With frequency reuse, where a frequency in a
given geographical area is also used in another
area, base stations interfere with each other.
This is inherent in cellular theory. Frequency
reuse is essentially unavoidable since wireless
operators are given a scarce resource (spectrum)
to supply services to wide areas. However, when
this interference (called co-channel interference)
becomes severe, networks suffer diminished quality
of service and inefficient spectrum usage. This
issue becomes is becoming more pronounced as
demand for additional network capacity grows.
This is because increased capacity in cellular
networks is typically achieved by “splitting”
cells (reusing frequency more tightly within
a geographic area). The additional capacity
and signal quality requirements of data services
will also contribute to growing interference
problems in cellular networks. |
Historical
Perspective
The complexity of wireless
networks has increased many-fold since commercial
“cellular” wireless services were
introduced roughly two decades ago. Back then,
operators were largely designing and managing
a voice-oriented, analog modulation system that
involved cells that were typically several kilometers
in diameter.

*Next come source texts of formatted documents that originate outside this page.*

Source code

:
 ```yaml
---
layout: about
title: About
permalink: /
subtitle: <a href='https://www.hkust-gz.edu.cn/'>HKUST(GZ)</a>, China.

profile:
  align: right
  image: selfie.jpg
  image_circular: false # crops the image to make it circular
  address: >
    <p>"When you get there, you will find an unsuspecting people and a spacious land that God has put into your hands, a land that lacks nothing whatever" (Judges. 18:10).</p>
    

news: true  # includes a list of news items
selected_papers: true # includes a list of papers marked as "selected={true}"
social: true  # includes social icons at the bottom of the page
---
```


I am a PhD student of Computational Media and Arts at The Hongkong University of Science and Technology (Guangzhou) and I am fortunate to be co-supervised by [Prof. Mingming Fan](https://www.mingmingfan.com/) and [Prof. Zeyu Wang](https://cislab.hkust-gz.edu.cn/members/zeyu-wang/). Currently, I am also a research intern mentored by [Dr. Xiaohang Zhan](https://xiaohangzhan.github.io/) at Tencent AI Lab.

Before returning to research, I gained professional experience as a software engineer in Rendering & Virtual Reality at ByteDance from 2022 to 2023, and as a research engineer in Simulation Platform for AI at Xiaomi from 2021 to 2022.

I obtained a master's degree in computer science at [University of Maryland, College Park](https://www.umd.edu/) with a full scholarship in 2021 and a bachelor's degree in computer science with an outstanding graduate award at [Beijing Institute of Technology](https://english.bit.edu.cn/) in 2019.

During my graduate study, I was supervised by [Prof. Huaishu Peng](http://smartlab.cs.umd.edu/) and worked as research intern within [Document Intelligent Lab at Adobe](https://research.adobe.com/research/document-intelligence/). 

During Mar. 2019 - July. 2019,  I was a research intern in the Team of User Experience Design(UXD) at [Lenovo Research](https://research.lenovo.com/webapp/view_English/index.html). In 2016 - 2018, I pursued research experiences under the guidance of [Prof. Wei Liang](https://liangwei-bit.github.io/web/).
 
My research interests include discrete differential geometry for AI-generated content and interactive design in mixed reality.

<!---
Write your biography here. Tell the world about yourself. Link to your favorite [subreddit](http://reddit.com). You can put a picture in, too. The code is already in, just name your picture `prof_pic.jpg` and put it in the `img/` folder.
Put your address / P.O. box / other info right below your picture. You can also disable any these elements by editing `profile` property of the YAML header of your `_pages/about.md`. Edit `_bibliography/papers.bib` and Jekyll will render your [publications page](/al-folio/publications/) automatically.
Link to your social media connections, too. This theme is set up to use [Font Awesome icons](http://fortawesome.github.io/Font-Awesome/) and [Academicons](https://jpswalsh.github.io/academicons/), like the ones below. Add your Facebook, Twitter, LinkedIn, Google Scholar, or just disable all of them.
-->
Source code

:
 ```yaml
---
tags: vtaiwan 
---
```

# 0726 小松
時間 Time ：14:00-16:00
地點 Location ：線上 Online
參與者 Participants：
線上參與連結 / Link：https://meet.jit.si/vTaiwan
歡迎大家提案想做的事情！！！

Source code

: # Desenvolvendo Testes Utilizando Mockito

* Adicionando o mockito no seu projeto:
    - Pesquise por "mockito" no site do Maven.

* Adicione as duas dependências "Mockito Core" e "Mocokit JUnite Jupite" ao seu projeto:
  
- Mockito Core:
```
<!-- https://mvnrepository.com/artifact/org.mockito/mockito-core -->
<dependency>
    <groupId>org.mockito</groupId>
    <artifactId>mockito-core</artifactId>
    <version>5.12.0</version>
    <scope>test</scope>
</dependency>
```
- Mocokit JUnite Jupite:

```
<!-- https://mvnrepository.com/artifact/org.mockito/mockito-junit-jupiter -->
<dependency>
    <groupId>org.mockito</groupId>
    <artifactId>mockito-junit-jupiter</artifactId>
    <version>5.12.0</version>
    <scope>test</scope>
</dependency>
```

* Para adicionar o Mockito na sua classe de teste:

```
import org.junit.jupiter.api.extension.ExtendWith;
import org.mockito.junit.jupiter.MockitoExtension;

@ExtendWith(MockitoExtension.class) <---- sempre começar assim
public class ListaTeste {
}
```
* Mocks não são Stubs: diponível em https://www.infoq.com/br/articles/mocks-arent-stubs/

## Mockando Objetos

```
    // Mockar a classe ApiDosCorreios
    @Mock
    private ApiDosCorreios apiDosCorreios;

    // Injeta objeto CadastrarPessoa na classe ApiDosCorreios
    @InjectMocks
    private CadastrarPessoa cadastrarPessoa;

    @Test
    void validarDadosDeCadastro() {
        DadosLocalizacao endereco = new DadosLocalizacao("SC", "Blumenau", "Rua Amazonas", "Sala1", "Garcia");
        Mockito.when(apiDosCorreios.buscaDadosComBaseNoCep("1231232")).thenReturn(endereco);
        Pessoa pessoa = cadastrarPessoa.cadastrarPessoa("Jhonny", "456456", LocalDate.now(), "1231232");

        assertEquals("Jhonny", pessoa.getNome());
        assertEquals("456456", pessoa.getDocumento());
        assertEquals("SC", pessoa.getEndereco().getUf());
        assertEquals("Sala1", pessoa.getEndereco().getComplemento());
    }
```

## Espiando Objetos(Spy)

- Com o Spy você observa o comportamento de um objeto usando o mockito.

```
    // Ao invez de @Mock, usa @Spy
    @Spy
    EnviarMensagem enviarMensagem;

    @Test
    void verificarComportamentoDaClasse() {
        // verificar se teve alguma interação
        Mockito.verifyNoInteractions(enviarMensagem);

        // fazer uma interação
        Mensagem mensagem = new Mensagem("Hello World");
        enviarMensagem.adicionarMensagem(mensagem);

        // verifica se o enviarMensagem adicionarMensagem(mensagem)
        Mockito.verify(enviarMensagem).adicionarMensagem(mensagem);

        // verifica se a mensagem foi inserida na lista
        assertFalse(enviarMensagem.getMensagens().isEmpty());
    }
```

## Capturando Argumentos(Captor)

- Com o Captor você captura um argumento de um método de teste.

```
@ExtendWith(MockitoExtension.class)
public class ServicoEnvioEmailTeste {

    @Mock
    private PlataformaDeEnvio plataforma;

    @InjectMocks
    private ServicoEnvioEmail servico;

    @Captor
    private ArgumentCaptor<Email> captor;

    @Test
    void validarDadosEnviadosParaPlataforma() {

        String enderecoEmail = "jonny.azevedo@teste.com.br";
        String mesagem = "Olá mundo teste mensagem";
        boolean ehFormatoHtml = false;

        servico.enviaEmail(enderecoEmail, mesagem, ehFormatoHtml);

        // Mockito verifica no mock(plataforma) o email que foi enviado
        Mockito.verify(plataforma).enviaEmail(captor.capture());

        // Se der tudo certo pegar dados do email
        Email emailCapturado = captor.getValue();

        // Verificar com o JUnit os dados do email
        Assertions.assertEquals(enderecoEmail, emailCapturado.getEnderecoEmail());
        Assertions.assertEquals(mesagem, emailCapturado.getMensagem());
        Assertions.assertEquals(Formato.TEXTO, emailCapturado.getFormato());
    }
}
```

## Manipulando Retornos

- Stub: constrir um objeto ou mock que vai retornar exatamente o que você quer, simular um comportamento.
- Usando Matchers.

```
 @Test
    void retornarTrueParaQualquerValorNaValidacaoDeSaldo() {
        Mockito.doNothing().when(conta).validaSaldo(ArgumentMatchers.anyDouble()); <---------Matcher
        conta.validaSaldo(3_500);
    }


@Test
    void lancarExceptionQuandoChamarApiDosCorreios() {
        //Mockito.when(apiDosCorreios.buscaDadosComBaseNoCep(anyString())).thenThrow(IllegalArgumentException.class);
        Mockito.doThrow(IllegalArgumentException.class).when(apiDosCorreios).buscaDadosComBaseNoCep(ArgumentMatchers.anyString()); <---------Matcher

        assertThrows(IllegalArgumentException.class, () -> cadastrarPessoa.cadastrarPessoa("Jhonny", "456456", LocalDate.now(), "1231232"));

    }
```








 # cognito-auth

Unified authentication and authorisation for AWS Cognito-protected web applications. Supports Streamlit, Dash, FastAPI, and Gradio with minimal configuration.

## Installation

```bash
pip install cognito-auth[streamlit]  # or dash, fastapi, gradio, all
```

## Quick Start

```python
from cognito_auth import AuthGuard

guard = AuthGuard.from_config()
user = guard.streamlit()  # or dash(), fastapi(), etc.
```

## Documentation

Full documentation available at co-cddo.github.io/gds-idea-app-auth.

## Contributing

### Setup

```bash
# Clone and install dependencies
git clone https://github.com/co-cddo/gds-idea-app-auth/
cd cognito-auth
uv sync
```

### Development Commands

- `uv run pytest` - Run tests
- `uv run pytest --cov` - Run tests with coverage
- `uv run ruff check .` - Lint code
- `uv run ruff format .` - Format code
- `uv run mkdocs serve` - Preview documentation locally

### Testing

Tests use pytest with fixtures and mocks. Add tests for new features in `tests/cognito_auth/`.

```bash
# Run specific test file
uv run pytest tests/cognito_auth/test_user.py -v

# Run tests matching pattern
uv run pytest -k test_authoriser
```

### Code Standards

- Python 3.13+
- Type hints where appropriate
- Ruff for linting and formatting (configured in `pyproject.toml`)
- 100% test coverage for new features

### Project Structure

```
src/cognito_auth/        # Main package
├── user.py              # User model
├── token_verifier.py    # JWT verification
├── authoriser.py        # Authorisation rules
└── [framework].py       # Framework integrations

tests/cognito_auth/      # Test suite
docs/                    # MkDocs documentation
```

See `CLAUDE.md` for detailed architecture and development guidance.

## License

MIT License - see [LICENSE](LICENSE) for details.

Today’s networks are very
dynamic, often involving multiple air interface
standards for voice and various data rates,
each with different performance requirements.
Even tough some of the RF planning principles
are similar; the interference tolerance of today’s
networks is much lower. Interference, for example,
greatly limits data throughput in GPRS and Edge.
Much traffic is supported by micro and pico
cells, where coverage is less predictable than
coverage in macrocells unless spectrum is segregated
with the resulting overall less efficient use
of spectrum. All systems employ digital modulation,
which is characterized by rapid service degradation
beyond the interference and noise thresholds.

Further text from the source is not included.